MakelaRumah App

• GRATIS

Install
Ganti Sertifikat Tanah Jadi Elektronik: Manfaat Nyata atau Sekadar Tren Digital?

Ganti Sertifikat Tanah Jadi Elektronik: Manfaat Nyata atau Sekadar Tren Digital?

Program digitalisasi layanan pertanahan kembali jadi sorotan setelah Kompas Properti memuat artikel tentang keuntungan mengganti sertifikat tanah fisik ke bentuk elektronik. Banyak yang bertanya-tanya: apakah berita ini benar, dan apakah masyarakat wajib segera mengganti sertifikat lamanya?

Latar Belakang dan Kebijakan Resmi

Kementerian Agraria dan Tata Ruang/Badan Pertanahan Nasional (ATR/BPN) telah meresmikan Peraturan Menteri ATR/Kepala BPN Nomor 1 Tahun 2021 tentang Sertipikat Elektronik. Aturan ini membuka jalan bagi penerbitan sertifikat tanah elektronik (sertipikat-el) untuk mengurangi risiko fisik seperti kehilangan, kerusakan, atau pemalsuan. Digitalisasi ini juga sejalan dengan upaya pemerintah meningkatkan efisiensi layanan publik.

Manfaat yang Dijanjikan

Menurut berbagai sumber resmi, ada beberapa keuntungan nyata:

  • Keamanan Lebih Baik: Sertifikat digital sulit rusak, hilang, atau dipalsukan. Data tersimpan di sistem Kementerian ATR/BPN.

  • Efisiensi Administrasi: Pengurusan jual-beli, waris, atau pengalihan hak bisa lebih cepat karena data tersentralisasi.

  • Akses Lebih Mudah: Pemilik dapat memverifikasi kepemilikan melalui tanda tangan elektronik atau QR code tanpa membawa dokumen fisik.

Apa yang Sering Disalahpahami

Meski manfaatnya jelas, beberapa klaim di media sosial dan obrolan publik cenderung berlebihan. Sertifikat fisik hijau lama tetap sah dan tidak otomatis hangus. Pemerintah tidak serta-merta mengambil alih tanah bagi mereka yang belum mengganti sertifikat. Kementerian ATR/BPN menegaskan, penggantian ini bersifat sukarela dan bertahap.

Selain itu, implementasi sertifikat elektronik belum merata.
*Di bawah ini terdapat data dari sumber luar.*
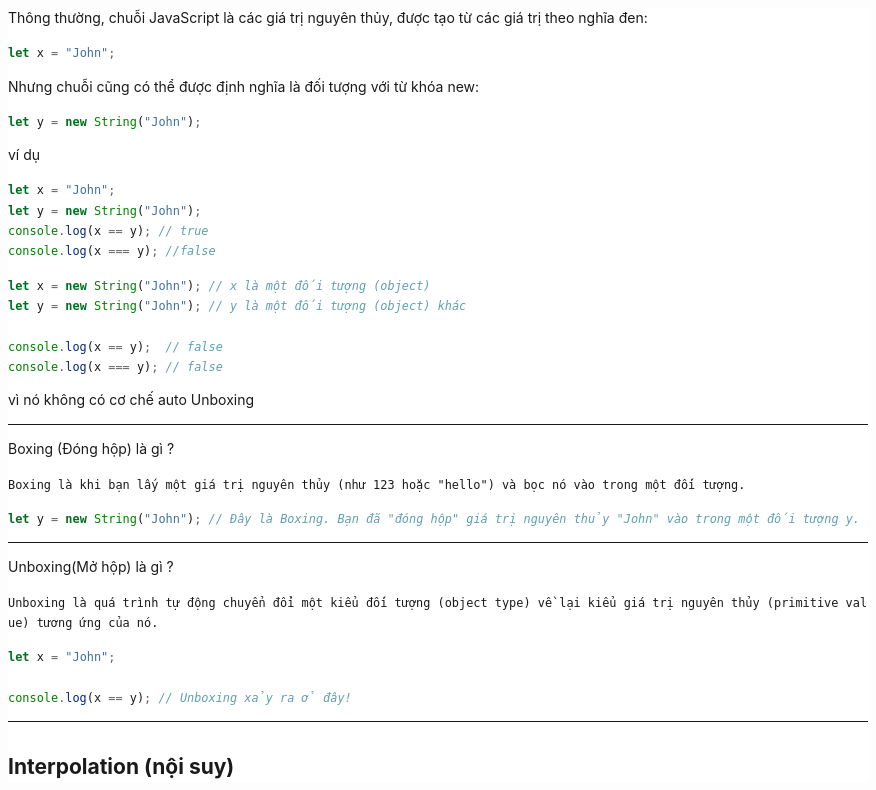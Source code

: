 Thông thường, chuỗi JavaScript là các giá trị nguyên thủy, được tạo từ các giá trị theo nghĩa đen:

```javascript
let x = "John";
```

Nhưng chuỗi cũng có thể được định nghĩa là đối tượng với từ khóa new:

```javascript
let y = new String("John");
```

ví dụ

```javascript
let x = "John";
let y = new String("John");
console.log(x == y); // true
console.log(x === y); //false

```

```javascript
let x = new String("John"); // x là một đối tượng (object)
let y = new String("John"); // y là một đối tượng (object) khác

console.log(x == y);  // false
console.log(x === y); // false
```
vì nó không có cơ chế auto Unboxing

---

Boxing (Đóng hộp) là gì ?

    Boxing là khi bạn lấy một giá trị nguyên thủy (như 123 hoặc "hello") và bọc nó vào trong một đối tượng.

```javascript
let y = new String("John"); // Đây là Boxing. Bạn đã "đóng hộp" giá trị nguyên thủy "John" vào trong một đối tượng y.
```
---


Unboxing(Mở hộp) là gì ?

    Unboxing là quá trình tự động chuyển đổi một kiểu đối tượng (object type) về lại kiểu giá trị nguyên thủy (primitive value) tương ứng của nó.


```javascript
let x = "John";

console.log(x == y); // Unboxing xảy ra ở đây!
```
---
## Interpolation (nội suy)
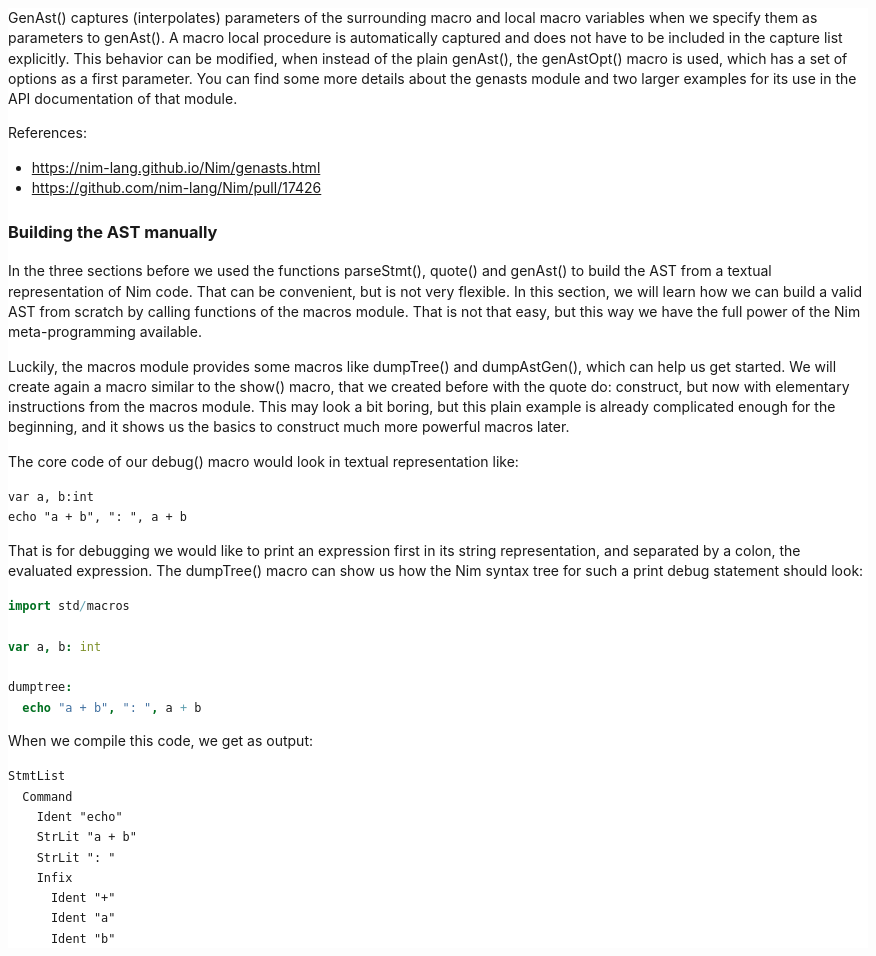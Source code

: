 GenAst() captures (interpolates) parameters of the surrounding macro and local macro variables when we specify them as parameters to genAst(). A macro local procedure is automatically captured and does not have to be included in the capture list explicitly. This behavior can be modified, when instead of the plain genAst(), the genAstOpt() macro is used, which has a set of options as a first parameter. You can find some more details about the genasts module and two larger examples for its use in the API documentation of that module.

References:

- https://nim-lang.github.io/Nim/genasts.html
- https://github.com/nim-lang/Nim/pull/17426

### Building the AST manually

In the three sections before we used the functions parseStmt(), quote() and genAst() to build the AST from a textual representation of Nim code. That can be convenient, but is not very flexible. In this section, we will learn how we can build a valid AST from scratch by calling functions of the macros module. That is not that easy, but this way we have the full power of the Nim meta-programming available.

Luckily, the macros module provides some macros like dumpTree() and dumpAstGen(), which can help us get started. We will create again a macro similar to the show() macro, that we created before with the quote do: construct, but now with elementary instructions from the macros module. This may look a bit boring, but this plain example is already complicated enough for the beginning, and it shows us the basics to construct much more powerful macros later.

The core code of our debug() macro would look in textual representation like:

```
var a, b:int
echo "a + b", ": ", a + b
```

That is for debugging we would like to print an expression first in its string representation, and separated by a colon, the evaluated expression. The dumpTree() macro can show us how the Nim syntax tree for such a print debug statement should look:

```Nim
import std/macros

var a, b: int

dumptree:
  echo "a + b", ": ", a + b
```

When we compile this code, we get as output:

```
StmtList
  Command
    Ident "echo"
    StrLit "a + b"
    StrLit ": "
    Infix
      Ident "+"
      Ident "a"
      Ident "b"
```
Infrastruktur digital dan sosialisasi masih menjadi tantangan, terutama di daerah terpencil. Ada juga kekhawatiran tentang keamanan siber serta kesiapan masyarakat yang kurang familiar dengan layanan digital.

Kritik dan Catatan Penting

Beberapa pengamat menilai, meski digitalisasi adalah langkah maju, pemerintah perlu memastikan:

  • Akses Inklusif: Tidak semua pemilik tanah memiliki akses internet atau pemahaman teknologi.

  • Keamanan Data: Sistem harus tahan terhadap kebocoran data atau serangan siber.

  • Transparansi Proses: Sosialisasi harus jelas agar tidak menimbulkan kepanikan atau hoaks.

Kesimpulan

Berita Kompas tentang keuntungan mengganti sertifikat tanah menjadi elektronik memang benar dalam garis besar—kebijakan ini nyata dan memiliki dasar hukum. Namun, urgensi yang terlalu ditekankan tanpa penjelasan konteks bisa memunculkan salah persepsi. Sertifikat lama masih berlaku, dan tidak ada sanksi pencabutan otomatis bagi yang belum beralih.

Digitalisasi pertanahan adalah inovasi positif, tetapi keberhasilan program ini akan sangat bergantung pada edukasi publik, keamanan data, dan kesiapan infrastruktur. Masyarakat disarankan memanfaatkan layanan ini secara bijak, sembari menunggu kesiapan penuh sistem di daerah masing-masing.

 

Mencari rumah, gedung, atau tanah berkualitas di wilayah Jakarta Selatan, Tangerang Selatan, Depok, dan sekitarnya? 

Atau rumah Anda belum laku terjual? Tidak perlu bingung! 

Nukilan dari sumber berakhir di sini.